Dias que sinto que correm contra mim, mesmo que corram a meu favor. É o tempo para viver em pleno cada coisa que me falta, fica tudo por arrumar cá dentro, solto, o que me causa grande cansaço. De noite, não durmo grande coisa, todos os meus projectos, todas as pessoas, várias aulas, pedaços de seminários já feitos e outros por fazer, tudo aparece nos meus sonhos. 

Começo pela última coisa. Os alunos emocionaram-se muito hoje na aula, muitos choraram e uma aluna chorou durante toda a aula. Já tinha feito este exercício antes, é simples, trata-se de trazer de casa um objecto amado, depois fazemos vários exercícios com ele, desde explicar o sentido que tem, até pensar em oferecê-lo a alguém, não obstante nos ser querido. Nunca antes isto aconteceu, uma lágrima ou outra, mas não tantas, várias situações de choro quase convulsivo.
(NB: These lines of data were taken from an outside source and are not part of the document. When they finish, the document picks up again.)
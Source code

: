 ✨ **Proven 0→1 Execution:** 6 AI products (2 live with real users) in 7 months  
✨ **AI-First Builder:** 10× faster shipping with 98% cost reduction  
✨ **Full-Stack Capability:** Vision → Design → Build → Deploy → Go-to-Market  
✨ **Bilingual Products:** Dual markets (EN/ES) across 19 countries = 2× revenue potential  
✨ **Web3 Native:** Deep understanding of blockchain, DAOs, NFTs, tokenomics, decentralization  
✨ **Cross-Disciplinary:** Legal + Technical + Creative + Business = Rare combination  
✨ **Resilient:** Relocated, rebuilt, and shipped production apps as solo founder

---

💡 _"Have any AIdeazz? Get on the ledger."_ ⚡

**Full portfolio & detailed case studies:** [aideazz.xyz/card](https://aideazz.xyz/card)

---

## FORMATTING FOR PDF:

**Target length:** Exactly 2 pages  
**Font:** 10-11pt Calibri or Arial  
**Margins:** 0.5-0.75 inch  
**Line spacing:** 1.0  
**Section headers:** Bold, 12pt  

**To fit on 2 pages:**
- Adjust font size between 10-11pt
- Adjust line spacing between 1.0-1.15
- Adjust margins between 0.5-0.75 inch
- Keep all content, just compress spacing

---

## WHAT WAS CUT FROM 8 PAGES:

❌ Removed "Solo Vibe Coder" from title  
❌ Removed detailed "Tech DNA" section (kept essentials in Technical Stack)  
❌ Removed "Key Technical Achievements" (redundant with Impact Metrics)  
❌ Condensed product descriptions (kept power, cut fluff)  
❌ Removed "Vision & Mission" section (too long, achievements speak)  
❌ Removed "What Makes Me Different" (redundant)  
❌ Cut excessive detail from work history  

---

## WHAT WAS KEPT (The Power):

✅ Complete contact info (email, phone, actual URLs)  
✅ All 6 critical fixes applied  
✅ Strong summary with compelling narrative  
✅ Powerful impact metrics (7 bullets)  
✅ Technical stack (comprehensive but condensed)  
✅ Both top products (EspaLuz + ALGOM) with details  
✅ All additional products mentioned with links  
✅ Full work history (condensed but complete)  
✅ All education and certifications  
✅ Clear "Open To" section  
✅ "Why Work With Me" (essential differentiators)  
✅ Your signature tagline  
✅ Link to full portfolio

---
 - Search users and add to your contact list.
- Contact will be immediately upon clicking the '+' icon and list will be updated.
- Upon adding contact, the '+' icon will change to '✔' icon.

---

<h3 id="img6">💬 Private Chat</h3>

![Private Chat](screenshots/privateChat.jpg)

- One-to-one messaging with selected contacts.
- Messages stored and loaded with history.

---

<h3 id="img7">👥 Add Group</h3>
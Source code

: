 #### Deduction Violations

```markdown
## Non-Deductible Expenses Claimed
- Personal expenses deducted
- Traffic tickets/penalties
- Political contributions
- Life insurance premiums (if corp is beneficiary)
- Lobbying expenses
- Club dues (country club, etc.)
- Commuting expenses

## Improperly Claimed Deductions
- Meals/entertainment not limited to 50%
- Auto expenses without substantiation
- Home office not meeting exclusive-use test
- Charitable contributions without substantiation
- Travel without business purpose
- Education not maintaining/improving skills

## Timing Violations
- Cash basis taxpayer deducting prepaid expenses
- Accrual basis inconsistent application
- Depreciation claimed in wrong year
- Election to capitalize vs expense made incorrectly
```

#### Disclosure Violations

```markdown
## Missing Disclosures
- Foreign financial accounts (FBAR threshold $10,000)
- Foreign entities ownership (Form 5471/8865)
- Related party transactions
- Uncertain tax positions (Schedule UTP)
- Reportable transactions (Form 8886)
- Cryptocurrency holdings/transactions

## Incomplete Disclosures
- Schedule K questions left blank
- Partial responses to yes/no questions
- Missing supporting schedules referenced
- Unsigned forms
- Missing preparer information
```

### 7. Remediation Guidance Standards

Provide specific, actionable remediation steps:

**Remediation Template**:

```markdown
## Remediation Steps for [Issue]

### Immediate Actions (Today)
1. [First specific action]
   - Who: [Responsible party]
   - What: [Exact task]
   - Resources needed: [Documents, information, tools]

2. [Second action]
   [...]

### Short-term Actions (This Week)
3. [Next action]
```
Várias interpretações possíveis, uma delas é que a escola deixou totalmente de trabalhar as emoções dos alunos, a escola é só informação, nem sequer é formação. 

Rir e chorar é vida, eles não têm é espaços colectivos onde tal possa acontecer, tanto telemóvel, tanta internet, tanta vida digital e afinal desfazem-se aqui como crianças sem colo, alguns com efectiva dificuldade de se controlarem. A emoção tem que passar nesse equilíbrio entre a contenção e a libertação, há que aprender.